[Source records]
== Segment start ==
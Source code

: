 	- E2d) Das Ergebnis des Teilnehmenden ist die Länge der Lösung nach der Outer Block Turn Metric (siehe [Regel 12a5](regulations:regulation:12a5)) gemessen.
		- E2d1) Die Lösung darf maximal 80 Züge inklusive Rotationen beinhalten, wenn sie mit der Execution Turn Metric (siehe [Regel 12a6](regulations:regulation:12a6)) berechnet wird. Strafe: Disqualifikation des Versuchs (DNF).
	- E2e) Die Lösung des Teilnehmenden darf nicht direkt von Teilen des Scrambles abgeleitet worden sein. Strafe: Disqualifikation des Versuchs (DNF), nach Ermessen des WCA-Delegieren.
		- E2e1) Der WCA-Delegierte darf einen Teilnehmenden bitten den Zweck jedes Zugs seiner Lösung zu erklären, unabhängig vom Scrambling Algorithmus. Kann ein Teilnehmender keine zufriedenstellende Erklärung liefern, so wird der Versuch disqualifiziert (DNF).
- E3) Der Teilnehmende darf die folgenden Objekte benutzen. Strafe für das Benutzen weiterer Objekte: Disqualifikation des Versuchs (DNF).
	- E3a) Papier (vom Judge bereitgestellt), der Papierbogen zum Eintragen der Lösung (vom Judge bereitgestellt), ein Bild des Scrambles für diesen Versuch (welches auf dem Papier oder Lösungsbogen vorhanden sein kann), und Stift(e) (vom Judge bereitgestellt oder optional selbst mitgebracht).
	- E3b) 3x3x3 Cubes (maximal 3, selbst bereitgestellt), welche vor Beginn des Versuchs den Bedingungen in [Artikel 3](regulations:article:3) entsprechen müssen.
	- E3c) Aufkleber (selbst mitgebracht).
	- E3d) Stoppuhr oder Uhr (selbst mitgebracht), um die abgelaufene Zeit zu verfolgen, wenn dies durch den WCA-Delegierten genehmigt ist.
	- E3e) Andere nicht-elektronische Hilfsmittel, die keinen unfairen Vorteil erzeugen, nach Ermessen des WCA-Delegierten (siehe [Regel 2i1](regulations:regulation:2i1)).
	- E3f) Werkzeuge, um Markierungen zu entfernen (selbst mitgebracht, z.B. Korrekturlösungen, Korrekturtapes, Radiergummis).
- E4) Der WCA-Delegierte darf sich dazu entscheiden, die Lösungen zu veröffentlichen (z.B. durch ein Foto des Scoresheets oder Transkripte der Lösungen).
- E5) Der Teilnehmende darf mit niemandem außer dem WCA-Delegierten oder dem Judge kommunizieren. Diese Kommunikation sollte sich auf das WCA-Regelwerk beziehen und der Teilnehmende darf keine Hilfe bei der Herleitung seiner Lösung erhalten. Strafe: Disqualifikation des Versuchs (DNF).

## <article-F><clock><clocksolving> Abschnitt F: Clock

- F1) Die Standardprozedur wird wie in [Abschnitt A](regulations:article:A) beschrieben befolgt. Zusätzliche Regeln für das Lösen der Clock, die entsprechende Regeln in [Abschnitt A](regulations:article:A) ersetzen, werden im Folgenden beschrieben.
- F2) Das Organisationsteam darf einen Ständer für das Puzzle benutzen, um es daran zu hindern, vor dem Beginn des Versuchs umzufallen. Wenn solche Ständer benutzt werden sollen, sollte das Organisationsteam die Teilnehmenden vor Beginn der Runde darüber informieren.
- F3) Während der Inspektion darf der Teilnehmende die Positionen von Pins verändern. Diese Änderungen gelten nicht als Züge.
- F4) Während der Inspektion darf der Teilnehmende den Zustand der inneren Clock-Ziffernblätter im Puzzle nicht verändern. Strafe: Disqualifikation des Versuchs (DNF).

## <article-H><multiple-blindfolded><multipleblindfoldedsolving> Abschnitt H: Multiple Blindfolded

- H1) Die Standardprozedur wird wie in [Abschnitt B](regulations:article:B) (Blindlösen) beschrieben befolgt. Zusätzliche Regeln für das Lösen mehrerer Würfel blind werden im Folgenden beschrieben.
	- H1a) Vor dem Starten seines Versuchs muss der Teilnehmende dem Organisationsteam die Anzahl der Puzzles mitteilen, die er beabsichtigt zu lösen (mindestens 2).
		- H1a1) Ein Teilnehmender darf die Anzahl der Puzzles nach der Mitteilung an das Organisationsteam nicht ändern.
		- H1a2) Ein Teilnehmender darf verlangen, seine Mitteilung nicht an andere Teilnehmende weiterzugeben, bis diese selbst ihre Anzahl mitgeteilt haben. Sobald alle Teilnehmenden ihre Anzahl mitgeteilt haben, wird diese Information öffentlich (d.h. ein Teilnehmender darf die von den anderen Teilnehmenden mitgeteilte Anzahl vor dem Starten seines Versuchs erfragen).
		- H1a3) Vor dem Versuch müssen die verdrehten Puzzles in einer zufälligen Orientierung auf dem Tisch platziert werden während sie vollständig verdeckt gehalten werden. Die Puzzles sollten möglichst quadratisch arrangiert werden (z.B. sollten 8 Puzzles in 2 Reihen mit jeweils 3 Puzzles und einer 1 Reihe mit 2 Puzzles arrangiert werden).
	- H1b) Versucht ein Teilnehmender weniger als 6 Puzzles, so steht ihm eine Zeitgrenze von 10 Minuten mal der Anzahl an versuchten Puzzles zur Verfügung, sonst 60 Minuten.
== Segment end ==
Activity >> The entries above hold the needed span. Transcribe exactly the lines from the one with "- F2) Das Organisationsteam" to the one with "- F3) Während", both included.

Answer to this task >>
- F2) Das Organisationsteam darf einen Ständer für das Puzzle benutzen, um es daran zu hindern, vor dem Beginn des Versuchs umzufallen. Wenn solche Ständer benutzt werden sollen, sollte das Organisationsteam die Teilnehmenden vor Beginn der Runde darüber informieren.
- F3) Während der Inspektion darf der Teilnehmende die Positionen von Pins verändern. Diese Änderungen gelten nicht als Züge.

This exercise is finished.